Problem to work on —
For the string "quot", count the lines in the records below that contain it. Answer with that number alone.

[Items from a dataset]

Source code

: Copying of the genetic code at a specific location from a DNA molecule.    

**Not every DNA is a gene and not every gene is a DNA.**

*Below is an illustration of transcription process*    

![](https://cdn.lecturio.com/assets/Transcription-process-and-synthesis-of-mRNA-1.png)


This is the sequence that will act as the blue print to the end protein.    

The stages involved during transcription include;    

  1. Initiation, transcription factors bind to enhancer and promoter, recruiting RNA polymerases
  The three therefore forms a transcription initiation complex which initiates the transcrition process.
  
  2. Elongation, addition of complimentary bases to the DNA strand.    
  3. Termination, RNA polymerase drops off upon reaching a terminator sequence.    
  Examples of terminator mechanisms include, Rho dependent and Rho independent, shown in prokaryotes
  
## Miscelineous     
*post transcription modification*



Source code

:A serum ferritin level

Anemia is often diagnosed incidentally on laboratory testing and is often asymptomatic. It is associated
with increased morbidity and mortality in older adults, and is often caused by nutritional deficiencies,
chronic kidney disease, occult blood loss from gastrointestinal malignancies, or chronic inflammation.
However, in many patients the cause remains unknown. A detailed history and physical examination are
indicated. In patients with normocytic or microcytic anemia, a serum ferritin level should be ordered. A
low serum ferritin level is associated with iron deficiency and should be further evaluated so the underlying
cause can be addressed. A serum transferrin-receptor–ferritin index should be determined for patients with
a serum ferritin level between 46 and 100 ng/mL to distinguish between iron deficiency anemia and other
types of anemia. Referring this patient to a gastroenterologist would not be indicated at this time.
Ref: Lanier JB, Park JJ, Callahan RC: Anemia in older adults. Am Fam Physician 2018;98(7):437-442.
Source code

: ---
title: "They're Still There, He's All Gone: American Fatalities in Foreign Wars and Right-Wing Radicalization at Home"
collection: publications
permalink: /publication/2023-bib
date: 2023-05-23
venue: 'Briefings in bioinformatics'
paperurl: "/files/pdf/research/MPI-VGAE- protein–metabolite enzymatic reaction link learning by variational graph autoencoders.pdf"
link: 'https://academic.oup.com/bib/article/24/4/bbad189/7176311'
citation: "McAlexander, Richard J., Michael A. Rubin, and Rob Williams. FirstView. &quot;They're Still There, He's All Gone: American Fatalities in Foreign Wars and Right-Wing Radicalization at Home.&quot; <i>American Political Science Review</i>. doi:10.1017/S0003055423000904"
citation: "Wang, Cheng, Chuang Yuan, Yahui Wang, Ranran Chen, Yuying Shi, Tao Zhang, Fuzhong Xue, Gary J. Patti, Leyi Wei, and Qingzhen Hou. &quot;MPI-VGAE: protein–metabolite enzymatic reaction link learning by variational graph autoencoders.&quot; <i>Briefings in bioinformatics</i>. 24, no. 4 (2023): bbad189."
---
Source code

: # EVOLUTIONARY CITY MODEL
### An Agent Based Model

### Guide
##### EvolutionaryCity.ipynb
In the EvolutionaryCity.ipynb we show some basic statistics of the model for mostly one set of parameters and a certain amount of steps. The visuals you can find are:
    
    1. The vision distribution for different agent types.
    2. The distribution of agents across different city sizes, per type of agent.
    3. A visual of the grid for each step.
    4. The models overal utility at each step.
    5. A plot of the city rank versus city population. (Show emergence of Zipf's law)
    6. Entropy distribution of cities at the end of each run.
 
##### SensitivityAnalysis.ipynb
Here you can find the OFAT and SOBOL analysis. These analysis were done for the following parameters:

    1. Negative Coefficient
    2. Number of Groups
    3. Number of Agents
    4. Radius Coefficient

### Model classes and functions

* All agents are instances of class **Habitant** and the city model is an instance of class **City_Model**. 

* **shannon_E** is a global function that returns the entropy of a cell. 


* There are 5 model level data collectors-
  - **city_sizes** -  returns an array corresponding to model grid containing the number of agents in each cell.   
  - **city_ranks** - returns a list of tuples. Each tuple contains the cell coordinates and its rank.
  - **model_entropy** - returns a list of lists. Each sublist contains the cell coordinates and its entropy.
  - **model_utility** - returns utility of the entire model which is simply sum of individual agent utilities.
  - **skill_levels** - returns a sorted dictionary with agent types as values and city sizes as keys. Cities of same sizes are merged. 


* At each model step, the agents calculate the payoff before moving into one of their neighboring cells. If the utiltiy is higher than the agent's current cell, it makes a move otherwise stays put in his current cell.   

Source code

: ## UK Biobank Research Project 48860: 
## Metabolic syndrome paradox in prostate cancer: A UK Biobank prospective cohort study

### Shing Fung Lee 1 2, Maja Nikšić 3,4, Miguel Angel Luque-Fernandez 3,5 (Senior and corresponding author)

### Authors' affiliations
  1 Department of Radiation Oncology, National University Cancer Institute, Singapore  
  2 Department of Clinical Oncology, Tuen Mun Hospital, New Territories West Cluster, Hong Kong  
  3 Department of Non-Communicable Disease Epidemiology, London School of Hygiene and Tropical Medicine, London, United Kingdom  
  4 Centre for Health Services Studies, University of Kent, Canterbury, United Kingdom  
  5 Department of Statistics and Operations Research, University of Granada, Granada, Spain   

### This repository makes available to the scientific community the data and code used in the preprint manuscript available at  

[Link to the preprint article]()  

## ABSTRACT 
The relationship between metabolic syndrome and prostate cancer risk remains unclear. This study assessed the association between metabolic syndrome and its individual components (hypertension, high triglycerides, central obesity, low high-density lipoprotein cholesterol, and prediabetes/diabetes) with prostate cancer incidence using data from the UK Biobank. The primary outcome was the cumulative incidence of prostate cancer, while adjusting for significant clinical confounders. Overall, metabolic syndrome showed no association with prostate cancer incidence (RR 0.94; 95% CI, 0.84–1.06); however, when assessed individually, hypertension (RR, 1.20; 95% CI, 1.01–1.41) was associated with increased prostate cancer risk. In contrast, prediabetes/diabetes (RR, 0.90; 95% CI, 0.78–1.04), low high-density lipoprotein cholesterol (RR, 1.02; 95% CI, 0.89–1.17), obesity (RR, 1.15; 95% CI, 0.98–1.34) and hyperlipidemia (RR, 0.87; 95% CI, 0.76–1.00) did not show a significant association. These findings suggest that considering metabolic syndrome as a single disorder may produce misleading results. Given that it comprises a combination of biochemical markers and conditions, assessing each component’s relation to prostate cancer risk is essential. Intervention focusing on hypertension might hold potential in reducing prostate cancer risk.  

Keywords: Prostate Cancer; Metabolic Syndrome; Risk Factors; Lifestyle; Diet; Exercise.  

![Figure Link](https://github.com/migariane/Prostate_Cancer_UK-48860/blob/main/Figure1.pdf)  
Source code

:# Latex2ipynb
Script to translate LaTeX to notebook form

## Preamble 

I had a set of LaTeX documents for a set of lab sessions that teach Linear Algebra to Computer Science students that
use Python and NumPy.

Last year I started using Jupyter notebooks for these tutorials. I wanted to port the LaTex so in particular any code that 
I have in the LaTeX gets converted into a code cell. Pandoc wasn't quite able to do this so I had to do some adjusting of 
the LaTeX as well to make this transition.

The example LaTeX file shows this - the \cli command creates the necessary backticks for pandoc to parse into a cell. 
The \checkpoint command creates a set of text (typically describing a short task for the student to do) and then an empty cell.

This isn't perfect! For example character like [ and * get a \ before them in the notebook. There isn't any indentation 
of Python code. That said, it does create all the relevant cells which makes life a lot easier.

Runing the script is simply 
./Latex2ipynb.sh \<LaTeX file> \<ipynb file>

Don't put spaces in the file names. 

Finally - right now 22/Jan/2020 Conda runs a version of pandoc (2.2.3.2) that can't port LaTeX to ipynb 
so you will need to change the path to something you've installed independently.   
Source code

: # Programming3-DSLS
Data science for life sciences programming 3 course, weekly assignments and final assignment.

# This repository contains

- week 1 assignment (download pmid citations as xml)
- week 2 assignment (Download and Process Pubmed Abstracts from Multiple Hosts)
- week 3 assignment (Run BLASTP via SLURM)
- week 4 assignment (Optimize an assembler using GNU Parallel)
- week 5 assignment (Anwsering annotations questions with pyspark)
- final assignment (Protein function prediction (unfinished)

Output of the exercise —
2